I gruppi verdi hanno chiesto alla commissione europea un triplice obiettivo al 2030, simile al pacchetto 20-20-20 ma più ambizioso

Gli ambientalisti hanno infatti affermato che l’eventuale adozione di un nuovo obiettivo che punti alla riduzione delle emissioni di gas serra del 40% rispetto ai livelli del 1990 non sarebbe sufficiente a limitare i timori relativi al cambiamento climatico. Al contrario sarebbe necessario un nuovo triplice obiettivo, in grado di garantire oltre alla riduzione delle emissioni anche una buona produzione energetica e l’idoneo sviluppo delle rinnovabili.
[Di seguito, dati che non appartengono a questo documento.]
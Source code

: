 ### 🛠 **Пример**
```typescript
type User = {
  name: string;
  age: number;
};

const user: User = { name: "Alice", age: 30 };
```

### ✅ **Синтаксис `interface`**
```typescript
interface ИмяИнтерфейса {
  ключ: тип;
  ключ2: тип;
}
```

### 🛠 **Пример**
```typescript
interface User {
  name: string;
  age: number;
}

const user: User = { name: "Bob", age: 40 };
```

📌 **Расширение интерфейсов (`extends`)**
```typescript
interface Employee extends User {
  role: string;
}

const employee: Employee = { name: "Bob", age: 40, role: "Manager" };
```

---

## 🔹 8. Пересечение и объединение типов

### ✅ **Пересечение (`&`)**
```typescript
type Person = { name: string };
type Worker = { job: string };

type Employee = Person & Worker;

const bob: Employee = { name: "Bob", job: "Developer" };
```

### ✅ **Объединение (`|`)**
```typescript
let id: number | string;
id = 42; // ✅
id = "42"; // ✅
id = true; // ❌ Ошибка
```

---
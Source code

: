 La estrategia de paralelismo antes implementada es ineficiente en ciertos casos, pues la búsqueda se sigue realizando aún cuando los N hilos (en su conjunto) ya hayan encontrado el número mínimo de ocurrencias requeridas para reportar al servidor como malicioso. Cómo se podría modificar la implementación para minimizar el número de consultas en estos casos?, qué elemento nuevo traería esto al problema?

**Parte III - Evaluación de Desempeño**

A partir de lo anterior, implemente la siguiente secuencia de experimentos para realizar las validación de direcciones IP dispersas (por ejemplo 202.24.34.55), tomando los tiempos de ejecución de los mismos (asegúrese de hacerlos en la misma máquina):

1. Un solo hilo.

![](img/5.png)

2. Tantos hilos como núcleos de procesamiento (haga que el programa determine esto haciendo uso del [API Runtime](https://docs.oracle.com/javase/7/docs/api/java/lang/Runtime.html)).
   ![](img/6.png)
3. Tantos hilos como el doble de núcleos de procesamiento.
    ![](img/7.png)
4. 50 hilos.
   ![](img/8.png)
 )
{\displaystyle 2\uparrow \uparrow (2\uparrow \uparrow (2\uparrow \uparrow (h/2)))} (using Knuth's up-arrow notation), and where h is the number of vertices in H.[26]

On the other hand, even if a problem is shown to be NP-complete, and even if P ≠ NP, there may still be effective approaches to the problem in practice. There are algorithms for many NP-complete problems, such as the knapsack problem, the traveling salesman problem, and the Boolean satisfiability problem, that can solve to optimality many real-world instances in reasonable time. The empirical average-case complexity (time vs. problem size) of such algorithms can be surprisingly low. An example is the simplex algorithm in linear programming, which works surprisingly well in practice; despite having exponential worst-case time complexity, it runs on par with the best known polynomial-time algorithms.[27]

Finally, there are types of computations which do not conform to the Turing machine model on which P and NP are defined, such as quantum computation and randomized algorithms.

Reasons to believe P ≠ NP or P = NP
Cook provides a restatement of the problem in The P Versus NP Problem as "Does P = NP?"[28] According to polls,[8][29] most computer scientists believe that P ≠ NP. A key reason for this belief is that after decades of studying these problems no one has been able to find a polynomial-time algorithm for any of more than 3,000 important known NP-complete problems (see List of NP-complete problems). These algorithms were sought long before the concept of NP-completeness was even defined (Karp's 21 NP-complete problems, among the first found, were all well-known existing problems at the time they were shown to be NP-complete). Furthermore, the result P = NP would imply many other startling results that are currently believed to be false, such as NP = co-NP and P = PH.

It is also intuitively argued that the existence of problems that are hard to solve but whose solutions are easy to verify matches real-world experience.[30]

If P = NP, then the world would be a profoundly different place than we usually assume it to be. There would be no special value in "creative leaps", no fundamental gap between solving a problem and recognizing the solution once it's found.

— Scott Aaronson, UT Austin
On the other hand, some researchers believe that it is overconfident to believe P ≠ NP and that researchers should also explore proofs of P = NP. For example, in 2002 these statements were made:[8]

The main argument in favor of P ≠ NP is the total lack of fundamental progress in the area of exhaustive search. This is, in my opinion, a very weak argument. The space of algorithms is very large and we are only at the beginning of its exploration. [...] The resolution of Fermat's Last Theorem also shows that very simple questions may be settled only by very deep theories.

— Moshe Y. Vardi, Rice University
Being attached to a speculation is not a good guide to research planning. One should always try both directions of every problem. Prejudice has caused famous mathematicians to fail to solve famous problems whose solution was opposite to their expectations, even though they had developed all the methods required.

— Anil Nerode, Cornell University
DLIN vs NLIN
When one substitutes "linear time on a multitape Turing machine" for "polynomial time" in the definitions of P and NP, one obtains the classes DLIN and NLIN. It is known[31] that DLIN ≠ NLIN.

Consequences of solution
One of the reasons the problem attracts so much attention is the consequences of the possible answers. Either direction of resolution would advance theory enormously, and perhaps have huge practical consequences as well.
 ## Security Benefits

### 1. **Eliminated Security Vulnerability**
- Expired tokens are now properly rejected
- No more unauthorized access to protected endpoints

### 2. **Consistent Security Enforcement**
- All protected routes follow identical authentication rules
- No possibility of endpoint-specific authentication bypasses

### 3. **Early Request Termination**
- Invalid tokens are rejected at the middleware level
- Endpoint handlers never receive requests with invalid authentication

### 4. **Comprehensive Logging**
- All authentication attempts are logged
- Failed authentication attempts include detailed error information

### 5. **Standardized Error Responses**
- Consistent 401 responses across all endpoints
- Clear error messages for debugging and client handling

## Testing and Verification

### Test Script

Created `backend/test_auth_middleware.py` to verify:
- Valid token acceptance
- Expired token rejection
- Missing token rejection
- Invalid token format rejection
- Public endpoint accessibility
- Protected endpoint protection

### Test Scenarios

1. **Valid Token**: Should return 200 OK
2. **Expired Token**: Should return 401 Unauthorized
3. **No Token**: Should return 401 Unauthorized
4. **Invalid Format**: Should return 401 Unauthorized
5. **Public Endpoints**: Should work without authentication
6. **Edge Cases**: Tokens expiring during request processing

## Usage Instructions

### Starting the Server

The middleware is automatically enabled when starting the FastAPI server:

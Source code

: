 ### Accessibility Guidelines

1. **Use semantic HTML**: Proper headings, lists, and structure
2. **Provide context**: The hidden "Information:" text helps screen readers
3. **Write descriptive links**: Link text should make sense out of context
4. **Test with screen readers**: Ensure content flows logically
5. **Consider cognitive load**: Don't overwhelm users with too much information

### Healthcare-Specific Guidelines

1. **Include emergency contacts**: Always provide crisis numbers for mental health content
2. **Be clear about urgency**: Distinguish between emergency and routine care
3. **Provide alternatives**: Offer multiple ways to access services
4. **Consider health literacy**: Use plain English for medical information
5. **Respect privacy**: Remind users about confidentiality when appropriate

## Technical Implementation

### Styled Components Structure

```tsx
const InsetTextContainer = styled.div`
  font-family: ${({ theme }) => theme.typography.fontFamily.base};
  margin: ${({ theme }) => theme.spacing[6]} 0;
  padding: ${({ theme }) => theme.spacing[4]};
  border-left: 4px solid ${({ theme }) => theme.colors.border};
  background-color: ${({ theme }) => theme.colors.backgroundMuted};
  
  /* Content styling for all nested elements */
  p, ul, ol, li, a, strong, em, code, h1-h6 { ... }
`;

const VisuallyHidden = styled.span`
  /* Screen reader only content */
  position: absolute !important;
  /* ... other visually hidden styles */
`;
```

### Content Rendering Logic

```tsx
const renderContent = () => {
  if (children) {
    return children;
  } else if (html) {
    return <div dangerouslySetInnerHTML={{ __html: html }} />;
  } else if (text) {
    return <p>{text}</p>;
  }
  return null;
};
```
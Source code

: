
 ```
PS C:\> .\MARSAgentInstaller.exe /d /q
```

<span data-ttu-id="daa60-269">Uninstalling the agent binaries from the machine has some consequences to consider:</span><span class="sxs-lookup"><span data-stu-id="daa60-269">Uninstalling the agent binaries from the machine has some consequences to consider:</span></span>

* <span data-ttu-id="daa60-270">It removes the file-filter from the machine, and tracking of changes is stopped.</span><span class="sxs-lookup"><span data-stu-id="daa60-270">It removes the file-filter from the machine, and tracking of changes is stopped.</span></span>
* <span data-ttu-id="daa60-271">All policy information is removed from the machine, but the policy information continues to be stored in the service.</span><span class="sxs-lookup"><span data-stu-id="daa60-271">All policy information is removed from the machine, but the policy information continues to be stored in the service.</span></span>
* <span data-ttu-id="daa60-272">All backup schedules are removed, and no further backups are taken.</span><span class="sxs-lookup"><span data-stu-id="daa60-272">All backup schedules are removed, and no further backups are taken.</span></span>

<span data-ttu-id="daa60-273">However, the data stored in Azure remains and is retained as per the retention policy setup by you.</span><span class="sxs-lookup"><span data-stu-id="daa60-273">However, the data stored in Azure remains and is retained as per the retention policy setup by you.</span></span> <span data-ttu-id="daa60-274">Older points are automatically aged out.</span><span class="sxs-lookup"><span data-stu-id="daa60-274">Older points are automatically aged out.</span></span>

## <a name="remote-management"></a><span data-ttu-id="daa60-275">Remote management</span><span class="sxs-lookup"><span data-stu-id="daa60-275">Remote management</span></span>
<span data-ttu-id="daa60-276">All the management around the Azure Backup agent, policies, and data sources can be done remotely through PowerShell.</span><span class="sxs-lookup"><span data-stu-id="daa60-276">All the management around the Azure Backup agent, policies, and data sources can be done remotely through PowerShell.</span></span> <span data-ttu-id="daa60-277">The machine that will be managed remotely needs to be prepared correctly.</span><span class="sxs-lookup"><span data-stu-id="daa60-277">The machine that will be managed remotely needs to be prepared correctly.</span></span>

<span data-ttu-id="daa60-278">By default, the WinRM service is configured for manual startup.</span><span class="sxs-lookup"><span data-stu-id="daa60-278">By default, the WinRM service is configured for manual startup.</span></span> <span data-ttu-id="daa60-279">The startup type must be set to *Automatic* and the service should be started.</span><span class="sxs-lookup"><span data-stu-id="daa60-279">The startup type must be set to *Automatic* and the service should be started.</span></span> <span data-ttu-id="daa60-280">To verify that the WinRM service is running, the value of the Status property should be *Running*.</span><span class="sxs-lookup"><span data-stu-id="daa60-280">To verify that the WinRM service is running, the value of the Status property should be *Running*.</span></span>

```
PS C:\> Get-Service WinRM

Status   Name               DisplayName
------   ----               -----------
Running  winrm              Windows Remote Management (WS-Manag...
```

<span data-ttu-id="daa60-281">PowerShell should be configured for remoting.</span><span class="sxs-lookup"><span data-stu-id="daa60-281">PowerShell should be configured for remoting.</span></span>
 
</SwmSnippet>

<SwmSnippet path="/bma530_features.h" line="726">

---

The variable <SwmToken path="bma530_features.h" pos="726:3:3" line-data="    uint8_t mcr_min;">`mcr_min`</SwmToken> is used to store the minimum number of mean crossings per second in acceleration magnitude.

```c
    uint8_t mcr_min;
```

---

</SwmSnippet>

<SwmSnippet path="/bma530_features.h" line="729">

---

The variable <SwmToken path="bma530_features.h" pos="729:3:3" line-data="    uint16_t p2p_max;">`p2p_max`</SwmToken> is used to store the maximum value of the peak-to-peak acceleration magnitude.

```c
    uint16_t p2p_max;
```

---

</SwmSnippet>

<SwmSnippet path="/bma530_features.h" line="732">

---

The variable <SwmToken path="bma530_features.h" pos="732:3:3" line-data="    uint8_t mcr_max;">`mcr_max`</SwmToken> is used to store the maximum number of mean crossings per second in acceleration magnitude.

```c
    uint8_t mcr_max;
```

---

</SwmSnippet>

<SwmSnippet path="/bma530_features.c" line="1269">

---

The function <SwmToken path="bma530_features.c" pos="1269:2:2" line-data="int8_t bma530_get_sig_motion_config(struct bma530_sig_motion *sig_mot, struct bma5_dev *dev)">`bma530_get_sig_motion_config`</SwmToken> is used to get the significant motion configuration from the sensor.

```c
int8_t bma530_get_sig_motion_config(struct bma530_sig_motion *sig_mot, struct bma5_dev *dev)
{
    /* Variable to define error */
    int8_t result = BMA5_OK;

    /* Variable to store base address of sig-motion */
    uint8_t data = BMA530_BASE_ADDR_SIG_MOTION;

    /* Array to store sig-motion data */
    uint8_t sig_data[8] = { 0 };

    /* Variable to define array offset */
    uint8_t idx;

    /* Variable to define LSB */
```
I target dovrebbero quindi essere differenti, ha dichiarato Brook Riley attivista di Friends of the Earth in una lettera inviata al presidente della Commissione José Manuel Barroso. “ Se fa sul serio con il Clima – ha affermato riferendosi a Barroso – dovrà mostrare ai governi nazionali i benefici di tre nuovi target al 2030 che prevedono la riduzione delle emissioni di carbonio, il risparmio energetico e lo sviluppo delle fonti rinnovabili” ha concluso ricordando che il pianeta avrebbe ad oggi bisogno di target al 2030 incentrati sulla riduzione del 40% delle emissioni rispetto ai livelli registrati nel 1990 .
Al momento la Commissione afferma che l’Ue è sulla buona strada per raggiungere gli obiettivi al 2020 anche se i target di risparmio energetico potranno essere rispettati solo in parte. Per questo gli ambientalisti hanno suggerito tre nuovi obiettivi finanziaria e ambientale con una logica che potrebbe aiutare i consumatori e le imprese oltre che garantire un approvvigionamento energetico sicuro e sostenibile.